The graph above has a re-scaled vertical as well as a re-scaled horizontal axis. Indeed, instead of I, the vertical axis shows I/n2I0, so the maximum value is 1. And the horizontal axis does not show Φ but nΦ/2π, so if Φ = π/n, then nΦ/2π = 0.5 indeed. [Don’t worry about the dotted curve: that’s the solid-line curve multiplied by 10: it’s there to make sure you see what’s going on, as this ratio of those sines becomes very small very rapidly indeed.]

So, once we’re past that 40.53% point, we get at our first minimum, which is reached at nΦ/2π = 1 or Φ = 2π/n. The numerator sin2(nΦ/2) equals sin2(π) = 0 there indeed, so the whole ratio becomes zero. Then it goes up again, to our second maximum, which we get when our numerator comes close to one again, i.e. when sin2(nΦ/2) ≈ 1. That happens when nΦ/2 = 3π/2, or Φ = 3π/n. Again, when n is (very) large, Φ will be very small, and so we can substitute the denominator sin2(Φ/2) for Φ2/4. We then get a ratio equal to 1/(9π2/4), or an intensity equal to 4n2I0/9π2, i.e. only 4.5% of the intensity at the (first) maximum. So that’s tiny. [Well… All is relative, of course. :-)] We can go on and on like that but that’s not the point here: the point is that we have a very sharp central maximum with very weak subsidiary maxima on the sides.

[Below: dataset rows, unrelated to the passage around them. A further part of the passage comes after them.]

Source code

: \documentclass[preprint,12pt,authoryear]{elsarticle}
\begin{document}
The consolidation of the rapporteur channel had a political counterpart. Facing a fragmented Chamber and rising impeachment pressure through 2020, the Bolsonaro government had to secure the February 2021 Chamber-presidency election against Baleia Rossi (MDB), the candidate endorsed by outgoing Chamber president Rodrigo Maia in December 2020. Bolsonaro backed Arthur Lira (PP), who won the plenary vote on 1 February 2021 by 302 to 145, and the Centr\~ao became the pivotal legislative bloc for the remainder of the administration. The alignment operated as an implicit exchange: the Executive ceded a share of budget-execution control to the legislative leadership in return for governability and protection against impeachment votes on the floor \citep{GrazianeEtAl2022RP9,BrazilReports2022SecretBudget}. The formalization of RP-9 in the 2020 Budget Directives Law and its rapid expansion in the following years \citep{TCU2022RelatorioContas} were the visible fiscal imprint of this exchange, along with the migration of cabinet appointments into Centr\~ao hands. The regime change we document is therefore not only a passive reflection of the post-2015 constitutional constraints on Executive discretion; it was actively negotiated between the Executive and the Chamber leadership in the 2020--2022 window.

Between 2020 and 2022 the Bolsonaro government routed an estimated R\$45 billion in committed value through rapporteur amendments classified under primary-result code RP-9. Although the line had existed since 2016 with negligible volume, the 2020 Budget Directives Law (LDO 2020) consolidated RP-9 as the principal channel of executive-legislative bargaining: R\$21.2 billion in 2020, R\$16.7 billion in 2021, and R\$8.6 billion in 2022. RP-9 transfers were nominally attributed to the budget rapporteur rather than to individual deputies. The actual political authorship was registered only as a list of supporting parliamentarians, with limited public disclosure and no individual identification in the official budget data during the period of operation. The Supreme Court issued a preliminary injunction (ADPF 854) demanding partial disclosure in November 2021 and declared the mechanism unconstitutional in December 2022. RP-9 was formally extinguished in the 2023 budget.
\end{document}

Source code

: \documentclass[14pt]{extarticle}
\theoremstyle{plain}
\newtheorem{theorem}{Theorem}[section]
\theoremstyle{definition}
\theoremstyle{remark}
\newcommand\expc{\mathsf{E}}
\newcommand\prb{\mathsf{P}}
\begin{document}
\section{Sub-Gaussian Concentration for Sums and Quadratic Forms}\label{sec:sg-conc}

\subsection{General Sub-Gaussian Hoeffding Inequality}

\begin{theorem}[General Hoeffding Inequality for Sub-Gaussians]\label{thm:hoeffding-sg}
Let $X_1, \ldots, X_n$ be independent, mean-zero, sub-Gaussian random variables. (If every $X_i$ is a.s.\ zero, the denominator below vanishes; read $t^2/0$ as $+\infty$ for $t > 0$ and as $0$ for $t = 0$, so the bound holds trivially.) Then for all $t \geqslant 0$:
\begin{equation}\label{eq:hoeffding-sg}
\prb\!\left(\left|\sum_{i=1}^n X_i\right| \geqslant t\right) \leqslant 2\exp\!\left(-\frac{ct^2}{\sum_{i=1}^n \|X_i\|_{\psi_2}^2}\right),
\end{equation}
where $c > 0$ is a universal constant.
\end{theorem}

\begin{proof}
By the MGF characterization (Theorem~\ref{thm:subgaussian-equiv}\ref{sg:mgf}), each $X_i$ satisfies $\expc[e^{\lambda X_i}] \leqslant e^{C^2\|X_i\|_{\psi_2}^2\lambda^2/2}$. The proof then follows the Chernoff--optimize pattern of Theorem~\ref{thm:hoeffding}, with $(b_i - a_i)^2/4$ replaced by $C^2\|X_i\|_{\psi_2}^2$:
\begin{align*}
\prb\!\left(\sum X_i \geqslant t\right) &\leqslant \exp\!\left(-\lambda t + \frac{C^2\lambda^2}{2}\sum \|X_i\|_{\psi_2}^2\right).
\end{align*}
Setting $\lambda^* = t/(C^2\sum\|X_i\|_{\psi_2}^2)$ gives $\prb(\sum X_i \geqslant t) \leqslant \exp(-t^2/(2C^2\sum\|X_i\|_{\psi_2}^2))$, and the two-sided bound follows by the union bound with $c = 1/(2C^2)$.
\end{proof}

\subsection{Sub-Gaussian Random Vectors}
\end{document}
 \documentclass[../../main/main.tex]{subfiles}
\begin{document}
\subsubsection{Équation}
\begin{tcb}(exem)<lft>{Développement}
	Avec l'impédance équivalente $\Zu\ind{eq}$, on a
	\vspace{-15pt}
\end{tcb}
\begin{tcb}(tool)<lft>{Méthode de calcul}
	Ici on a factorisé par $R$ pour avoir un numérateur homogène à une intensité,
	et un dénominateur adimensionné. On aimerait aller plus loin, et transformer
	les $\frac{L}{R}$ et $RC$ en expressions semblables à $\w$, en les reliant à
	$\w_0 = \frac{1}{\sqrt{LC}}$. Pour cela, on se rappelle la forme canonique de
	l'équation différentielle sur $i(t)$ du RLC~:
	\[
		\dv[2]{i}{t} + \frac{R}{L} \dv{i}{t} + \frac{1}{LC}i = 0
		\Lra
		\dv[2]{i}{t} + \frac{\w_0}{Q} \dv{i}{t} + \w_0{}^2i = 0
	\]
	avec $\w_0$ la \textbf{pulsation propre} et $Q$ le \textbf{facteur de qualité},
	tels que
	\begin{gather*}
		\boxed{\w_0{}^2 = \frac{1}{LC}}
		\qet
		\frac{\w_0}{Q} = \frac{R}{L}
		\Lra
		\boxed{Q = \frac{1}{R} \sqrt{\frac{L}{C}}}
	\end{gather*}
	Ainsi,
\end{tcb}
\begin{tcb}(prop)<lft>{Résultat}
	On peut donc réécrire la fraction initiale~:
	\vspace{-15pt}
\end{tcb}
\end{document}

But what about that big lobe at 30 degrees on that graph with the six-dipole antenna? Relax. We’re not done yet with this ‘quick’ analysis. Let’s look at the general case from yet another angle, so to say. 🙂

The general case

To focus our minds, we’ve depicted that array with n oscillators below. Once again, we note that the phase difference between two sources, one to the next, will depend on (1) the intrinsic phase difference between them, which we denote by α, and (2) the time delay because we’re observing the system in a given direction q from the normal, which effect we calculated as equal to (2π/λ)·d·sinθ. So the whole effect is Φ = α + (2π/λ)·d·sinθ = a + k·d·sinθ, with k the wave number.

To make things simple, let’s first assume that α = 0. We’re then in the case that we described above: we’ll have a sharp maximum at Φ = 0, so that means θ = 0. It’s easy to see why: all oscillators are in phase and so we have maximum positive (or constructive) interference.

Let’s now examine the first minimum. When looking back at that geometrical interpretation, with the polygon, all the arrows come back to the starting point: we’ve completed a full circle. Indeed, n times Φ gives nΦ = n·2π/n = 2π. So what’s going on here? Well… If we put that value in our formula Φ = α + (2π/λ)·d·sinθ, we get 2π/n = 0 + (2π/λ)·d·sinθ or, getting rid of the 2π factor, n·d·sinθ = λ.

Now, n·d is the total length of the array, i.e. L, and, from the illustration above, we see that n·d·sinλ = L·sinθ = Δ. So we have that n·d·sinθ = λ = Δ. Hence, Δ is equal to one wavelength.That means that the total phase difference between the first and the last oscillator is equal to 2π, and the contributions of all the oscillators in-between are uniformly distributed in phase between 0° and 360°. The net result is a vector AR with amplitude AR = 0 and, hence, the intensity is zero as well.

OK, you’ll say, you’re just repeating yourself here. What about the other lobe or lobes? Well… Let’s go back to that maximum. We had it at Φ = 0, but we will also have it at Φ = 2π, and at Φ = 4π, and at Φ = 6π etcetera, etcetera. We’ll have such sharp maximum – the maximum, in fact – at any Φ = m⋅2π, where m is any integer. Now, plugging that into the Φ = α + (2π/λ)·d·sinθ formula (again, assuming that α = 0), we get m⋅2π = (2π/λ)·d·sinθ or d·sinθ = mλ.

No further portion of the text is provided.